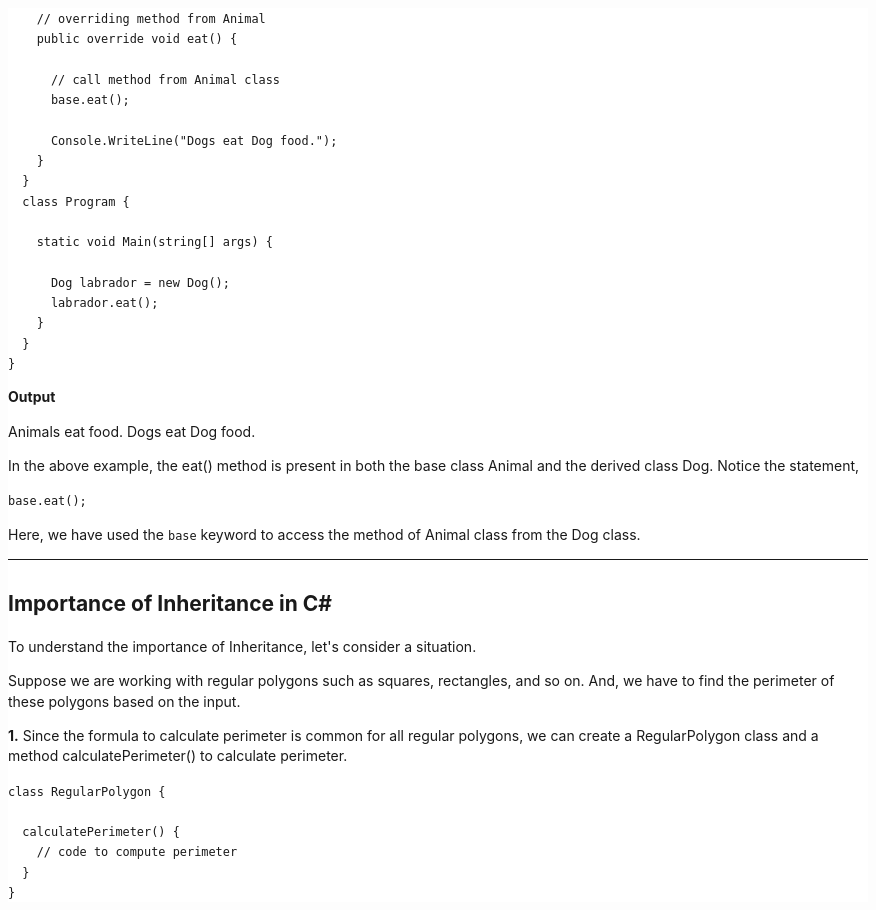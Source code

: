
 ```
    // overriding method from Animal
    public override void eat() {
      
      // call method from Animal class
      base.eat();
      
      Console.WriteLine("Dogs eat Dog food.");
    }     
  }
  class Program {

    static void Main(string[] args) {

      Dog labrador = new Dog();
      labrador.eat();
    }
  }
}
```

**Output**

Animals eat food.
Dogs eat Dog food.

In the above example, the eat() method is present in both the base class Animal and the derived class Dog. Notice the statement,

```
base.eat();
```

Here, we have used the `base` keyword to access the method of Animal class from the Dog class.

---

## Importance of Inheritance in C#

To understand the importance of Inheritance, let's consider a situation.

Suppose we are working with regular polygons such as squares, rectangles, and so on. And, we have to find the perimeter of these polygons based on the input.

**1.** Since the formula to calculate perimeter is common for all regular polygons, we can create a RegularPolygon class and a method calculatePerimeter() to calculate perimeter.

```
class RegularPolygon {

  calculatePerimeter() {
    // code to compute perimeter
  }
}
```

________

■ **WORK ORDER**: Wherever a picture appears in the records above, skip it and retype everything else exactly.

■ **RESPONSE**:
Source code

:
 ```
    // overriding method from Animal
    public override void eat() {
      
      // call method from Animal class
      base.eat();
      
      Console.WriteLine("Dogs eat Dog food.");
    }     
  }
  class Program {

    static void Main(string[] args) {

      Dog labrador = new Dog();
      labrador.eat();
    }
  }
}
```

**Output**

Animals eat food.
Dogs eat Dog food.

In the above example, the eat() method is present in both the base class Animal and the derived class Dog. Notice the statement,

```
base.eat();
```

Here, we have used the `base` keyword to access the method of Animal class from the Dog class.

---

## Importance of Inheritance in C#

To understand the importance of Inheritance, let's consider a situation.

Suppose we are working with regular polygons such as squares, rectangles, and so on. And, we have to find the perimeter of these polygons based on the input.

**1.** Since the formula to calculate perimeter is common for all regular polygons, we can create a RegularPolygon class and a method calculatePerimeter() to calculate perimeter.

```
class RegularPolygon {

  calculatePerimeter() {
    // code to compute perimeter
  }
}
```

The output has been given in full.